RECORDS PROVIDED:
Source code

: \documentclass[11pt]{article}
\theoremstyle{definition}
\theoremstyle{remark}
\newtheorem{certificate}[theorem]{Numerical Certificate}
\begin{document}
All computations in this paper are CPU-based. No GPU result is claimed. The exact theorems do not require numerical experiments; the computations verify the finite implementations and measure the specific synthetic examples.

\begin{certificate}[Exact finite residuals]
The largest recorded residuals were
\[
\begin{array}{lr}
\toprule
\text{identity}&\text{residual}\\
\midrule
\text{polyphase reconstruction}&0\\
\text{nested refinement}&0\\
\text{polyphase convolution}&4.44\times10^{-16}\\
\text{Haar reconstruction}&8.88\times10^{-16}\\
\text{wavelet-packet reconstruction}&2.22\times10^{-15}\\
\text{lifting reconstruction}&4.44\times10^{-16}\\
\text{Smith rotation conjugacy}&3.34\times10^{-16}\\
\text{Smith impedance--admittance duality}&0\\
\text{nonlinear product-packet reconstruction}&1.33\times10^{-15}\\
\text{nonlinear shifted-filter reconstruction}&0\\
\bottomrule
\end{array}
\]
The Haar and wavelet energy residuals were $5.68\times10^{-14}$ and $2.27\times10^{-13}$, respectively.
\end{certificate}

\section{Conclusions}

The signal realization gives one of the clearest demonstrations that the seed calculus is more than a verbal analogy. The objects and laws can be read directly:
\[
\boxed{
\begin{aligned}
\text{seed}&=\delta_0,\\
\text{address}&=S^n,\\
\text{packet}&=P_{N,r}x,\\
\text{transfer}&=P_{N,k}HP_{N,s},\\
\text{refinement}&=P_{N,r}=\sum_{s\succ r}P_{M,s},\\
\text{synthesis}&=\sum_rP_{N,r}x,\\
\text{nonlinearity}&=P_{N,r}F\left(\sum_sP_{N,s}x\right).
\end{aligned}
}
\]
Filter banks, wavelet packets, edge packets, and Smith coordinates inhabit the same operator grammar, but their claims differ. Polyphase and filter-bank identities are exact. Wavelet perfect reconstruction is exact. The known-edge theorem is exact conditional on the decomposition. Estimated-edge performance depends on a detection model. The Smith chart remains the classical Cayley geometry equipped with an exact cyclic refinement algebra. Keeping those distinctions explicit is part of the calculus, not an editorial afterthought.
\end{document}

PROBLEM TO SOLVE: Only the lines that hold the word "seed" are wanted; each should be pulled from the records.

WRITTEN ANSWER:
The signal realization gives one of the clearest demonstrations that the seed calculus is more than a verbal analogy. The objects and laws can be read directly:
\text{seed}&=\delta_0,\\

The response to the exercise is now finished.